**WORK ITEM**: Your task is to print all of the entries exactly, though the pictures should not be included.

**EXERCISE INPUTS**:
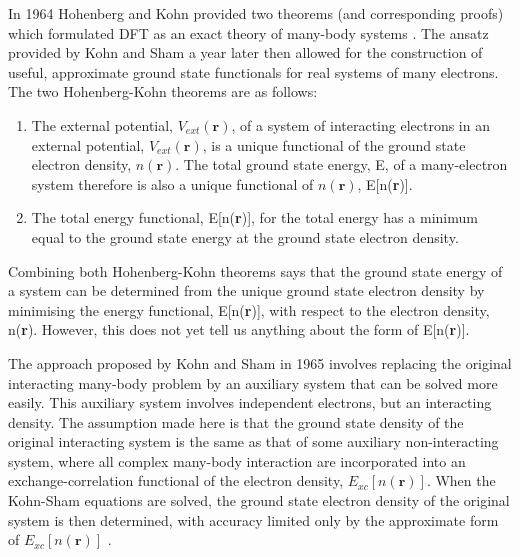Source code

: \documentclass[11pt, twoside]{report}
\begin{document}
In 1964 Hohenberg and Kohn provided two theorems (and corresponding proofs) which formulated DFT as an exact theory of many-body systems \cite{hohenberg_kohn1964}. The ansatz provided by Kohn and Sham a year later \cite{Kohn_Sham1965} then allowed for the construction of useful, approximate ground state functionals for real systems of many electrons. The two Hohenberg-Kohn theorems are as follows:
\begin{enumerate}
\item The external potential, $V_{ext}(\mathbf{r})$, of a system of interacting electrons in an external potential, $V_{ext}(\mathbf{r})$, is a unique functional of the ground state electron density, $n(\mathbf{r})$. The total ground state energy, E, of a many-electron system therefore is also a unique functional of $n(\mathbf{r})$, E[n(\textbf{r})].
\item The total energy functional, E[n(\textbf{r})], for the total energy has a minimum equal to the ground state energy at the ground state electron density. 
\end{enumerate}
Combining both Hohenberg-Kohn theorems says that the ground state energy of a system can be determined from the unique ground state electron density by minimising the energy functional, E[n(\textbf{r})], with respect to the electron density, n(\textbf{r}). However, this does not yet tell us anything about the form of E[n(\textbf{r})]. 

The approach proposed by Kohn and Sham in 1965 involves replacing the original interacting many-body problem by an auxiliary system that can be solved more easily. This auxiliary system involves independent electrons, but an interacting density. The assumption made here is that the ground state density of the original interacting system is the same as that of some auxiliary non-interacting system, where all complex many-body interaction are incorporated into an exchange-correlation functional of the electron density, $E_{xc}[n(\mathbf{r})]$. When the Kohn-Sham equations are solved, the ground state electron density of the original system is then determined, with accuracy limited only by the approximate form of $E_{xc}[n(\mathbf{r})]$ \cite{RichardMartin_Ch7}.
\end{document}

**SOLVED PROBLEM**:
Source code

: \documentclass[11pt, twoside]{report}
\begin{document}
In 1964 Hohenberg and Kohn provided two theorems (and corresponding proofs) which formulated DFT as an exact theory of many-body systems \cite{hohenberg_kohn1964}. The ansatz provided by Kohn and Sham a year later \cite{Kohn_Sham1965} then allowed for the construction of useful, approximate ground state functionals for real systems of many electrons. The two Hohenberg-Kohn theorems are as follows:
\begin{enumerate}
\item The external potential, $V_{ext}(\mathbf{r})$, of a system of interacting electrons in an external potential, $V_{ext}(\mathbf{r})$, is a unique functional of the ground state electron density, $n(\mathbf{r})$. The total ground state energy, E, of a many-electron system therefore is also a unique functional of $n(\mathbf{r})$, E[n(\textbf{r})].
\item The total energy functional, E[n(\textbf{r})], for the total energy has a minimum equal to the ground state energy at the ground state electron density. 
\end{enumerate}
Combining both Hohenberg-Kohn theorems says that the ground state energy of a system can be determined from the unique ground state electron density by minimising the energy functional, E[n(\textbf{r})], with respect to the electron density, n(\textbf{r}). However, this does not yet tell us anything about the form of E[n(\textbf{r})]. 

The approach proposed by Kohn and Sham in 1965 involves replacing the original interacting many-body problem by an auxiliary system that can be solved more easily. This auxiliary system involves independent electrons, but an interacting density. The assumption made here is that the ground state density of the original interacting system is the same as that of some auxiliary non-interacting system, where all complex many-body interaction are incorporated into an exchange-correlation functional of the electron density, $E_{xc}[n(\mathbf{r})]$. When the Kohn-Sham equations are solved, the ground state electron density of the original system is then determined, with accuracy limited only by the approximate form of $E_{xc}[n(\mathbf{r})]$ \cite{RichardMartin_Ch7}.
\end{document}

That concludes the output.